▸ WORK INSTRUCTION:
Determine how many lines in the material below contain the word "OreDictionaryConverter", and give that number without comment.

*** Opening TASK MATERIAL ***

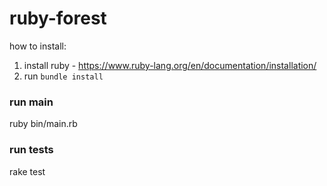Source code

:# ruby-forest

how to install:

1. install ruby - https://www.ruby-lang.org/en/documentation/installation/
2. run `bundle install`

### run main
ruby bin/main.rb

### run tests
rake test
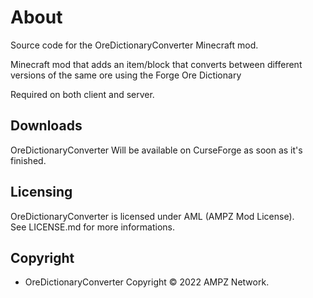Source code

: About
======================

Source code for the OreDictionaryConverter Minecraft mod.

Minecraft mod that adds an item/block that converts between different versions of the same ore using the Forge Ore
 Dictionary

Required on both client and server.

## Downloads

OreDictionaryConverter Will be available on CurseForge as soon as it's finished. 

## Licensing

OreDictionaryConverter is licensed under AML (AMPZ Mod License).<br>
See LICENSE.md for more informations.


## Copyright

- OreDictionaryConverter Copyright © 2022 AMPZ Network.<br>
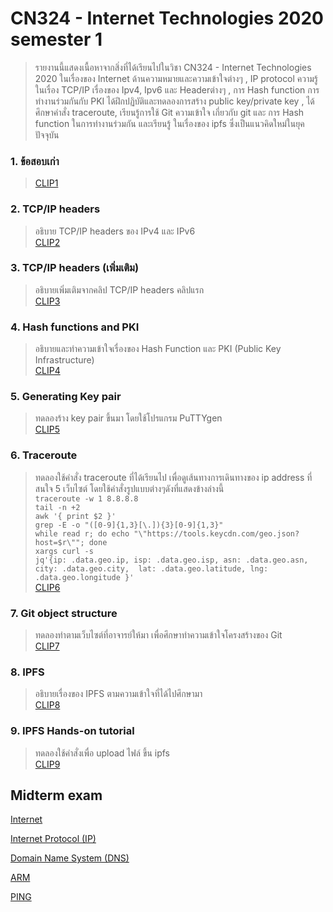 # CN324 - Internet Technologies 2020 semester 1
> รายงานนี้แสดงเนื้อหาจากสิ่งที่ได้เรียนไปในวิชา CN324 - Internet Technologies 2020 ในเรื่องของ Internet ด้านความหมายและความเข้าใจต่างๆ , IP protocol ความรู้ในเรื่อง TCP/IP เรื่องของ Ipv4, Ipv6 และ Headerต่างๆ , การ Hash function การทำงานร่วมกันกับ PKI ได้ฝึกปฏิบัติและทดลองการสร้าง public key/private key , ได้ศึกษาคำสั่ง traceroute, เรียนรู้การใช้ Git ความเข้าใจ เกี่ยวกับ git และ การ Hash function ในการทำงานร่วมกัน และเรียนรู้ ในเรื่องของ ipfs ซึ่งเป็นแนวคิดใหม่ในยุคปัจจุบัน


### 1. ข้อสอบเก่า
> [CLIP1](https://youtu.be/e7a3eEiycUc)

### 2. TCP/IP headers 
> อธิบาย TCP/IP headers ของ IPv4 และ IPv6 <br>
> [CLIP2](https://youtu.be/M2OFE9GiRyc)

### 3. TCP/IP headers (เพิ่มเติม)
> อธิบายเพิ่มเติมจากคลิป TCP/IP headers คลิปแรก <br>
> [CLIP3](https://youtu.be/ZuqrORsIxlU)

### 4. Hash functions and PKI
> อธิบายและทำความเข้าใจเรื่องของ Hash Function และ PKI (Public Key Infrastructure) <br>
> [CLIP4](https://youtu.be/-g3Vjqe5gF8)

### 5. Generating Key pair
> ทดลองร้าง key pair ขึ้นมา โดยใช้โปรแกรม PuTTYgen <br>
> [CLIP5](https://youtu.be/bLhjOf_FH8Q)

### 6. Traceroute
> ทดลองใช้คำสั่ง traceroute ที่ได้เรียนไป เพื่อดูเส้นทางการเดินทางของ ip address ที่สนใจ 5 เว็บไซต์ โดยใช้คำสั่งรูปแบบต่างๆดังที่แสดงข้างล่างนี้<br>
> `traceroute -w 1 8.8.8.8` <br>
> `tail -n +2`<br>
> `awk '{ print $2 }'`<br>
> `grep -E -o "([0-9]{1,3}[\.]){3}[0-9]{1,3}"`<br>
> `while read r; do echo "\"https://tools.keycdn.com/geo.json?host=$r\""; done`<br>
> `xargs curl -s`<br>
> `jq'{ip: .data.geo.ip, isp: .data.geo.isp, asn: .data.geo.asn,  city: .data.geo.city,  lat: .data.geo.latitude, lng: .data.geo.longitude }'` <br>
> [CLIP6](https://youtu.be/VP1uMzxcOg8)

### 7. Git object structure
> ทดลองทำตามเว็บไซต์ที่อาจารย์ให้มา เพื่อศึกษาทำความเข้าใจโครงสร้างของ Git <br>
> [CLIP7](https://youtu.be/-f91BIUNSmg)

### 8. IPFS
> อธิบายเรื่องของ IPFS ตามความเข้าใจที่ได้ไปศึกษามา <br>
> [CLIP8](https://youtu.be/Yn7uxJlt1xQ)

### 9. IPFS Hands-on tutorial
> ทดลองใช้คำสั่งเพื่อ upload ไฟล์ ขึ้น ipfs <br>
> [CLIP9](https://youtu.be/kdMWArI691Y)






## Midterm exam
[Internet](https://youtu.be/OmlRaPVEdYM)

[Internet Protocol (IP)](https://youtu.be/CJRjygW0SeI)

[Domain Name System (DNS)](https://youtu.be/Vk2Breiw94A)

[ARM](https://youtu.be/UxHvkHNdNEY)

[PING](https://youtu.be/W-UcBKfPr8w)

*** Closing TASK MATERIAL ***

▸ RESULT OF THIS TASK:
4